Et bien, répondant à un comportement instinctif venu du fond des âges, il le fait quand même, car comme le dit si bien un proverbe bonobo :  «  Mets ton doigt dans le cul de ta femme tous les matins. Si tu ne sais pas pourquoi, elle, elle sait pourquoi ! ».
Et pour la 3ème fois, la magie de la nature opérera ! Ce doigt pointé qui dépasse de la cime des grands arbres, va servir de déclencheur de fécondité pour d’autres espèces qui vivent sur la canopée, tels les oiseaux migrateurs, les batraciens lubriques, emportés par une tempête tropicale, en route vers le Lot, les poissons volants, Nicolas Hulot, qui survole la forêt africaine à bord d’un ULM solaire en kéflon et fécule de pomme de terre ionisante, pour nous ramener un reportage poignant sur la fragilité de notre planète.

Certaines scènes seront coupées au montage. Mais revenons à nos volatiles.
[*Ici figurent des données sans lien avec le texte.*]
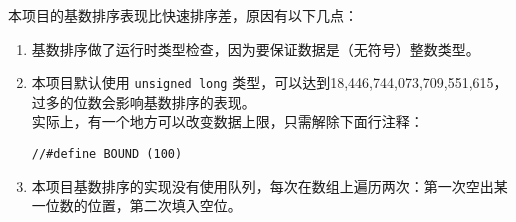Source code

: 本项目的基数排序表现比快速排序差，原因有以下几点：

\begin{enumerate}
    \item 基数排序做了运行时类型检查，因为要保证数据是（无符号）整数类型。
    \item 本项目默认使用 \lstinline{unsigned long} 类型，可以达到18,446,744,073,709,551,615，过多的位数会影响基数排序的表现。\\
    实际上，有一个地方可以改变数据上限，只需解除下面行注释：
\begin{lstlisting}[firstnumber=6, caption=规定数据上限]
    //#define BOUND (100)
\end{lstlisting}
    \item 本项目基数排序的实现没有使用队列，每次在数组上遍历两次：第一次空出某一位数的位置，第二次填入空位。
\end{enumerate}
La poule  caquette quand elle pond, claquette, cloque quand elle parle à ses poussins dans l’œuf, clousse quand elle couve, glousse quand elle parle à ses congénères.
Les femmes aussi ont des émissions sonores différentes selon les circonstances de la vie. La femme grogne et couine quand elle regarde seule un film avec Brad Pitt, Georges Clooney, ou les deux à la fois.
Elle pousse des «  Ah qu’il est beau ! » quand elle regarde le même film, mais en compagnie de ses meilleures copines. Elle feule quand un bonobo mâle pénètre de son index pointé, son orifice anal. Elle hurle quand son cochon de mari, usant de la technique précédemment citée du bonobo mâle, la surprend en pleine nuit et pousse plus loin ses investigations, à l’aide d’un objet cylindrique, de taille, diamètre et dureté appropriés.
Elle hurle plus fort quand le même cochon de mari essuie son objet cylindrique, fraîchement utilisé, dans les rideaux de la chambre à coucher.
Elle ricane quand sa meilleure copine se prend un râteau avec le nouveau serveur de la pizzéria, avec son accent italien, ses petites fesses fermes et bien moulées dans son pantalon de tergal noir.
Elle pouffe quand elle ausculte le slip qu’elle portait le jour du film avec ses deux acteurs préférés, avant de le jeter dans la machine à laver.
Elle souffle de dégoût quand elle ausculte le slip que portait son cochon de mari, le jour du cassoulet chez Tati Germaine, avant de le jeter à la poubelle.
Elle lâche de longs soupirs en contemplant le slip qu’elle portait quand elle a accosté le nouveau serveur italien et qu’elle a pris un râteau, avant de le cacher dans le fond de sa commode.( le slip, pas le serveur italien !)
Voilà donc quelques unes des manifestations audibles qu’une femme normalement constituée peut développer au cours de son existence d’être supérieur évolué.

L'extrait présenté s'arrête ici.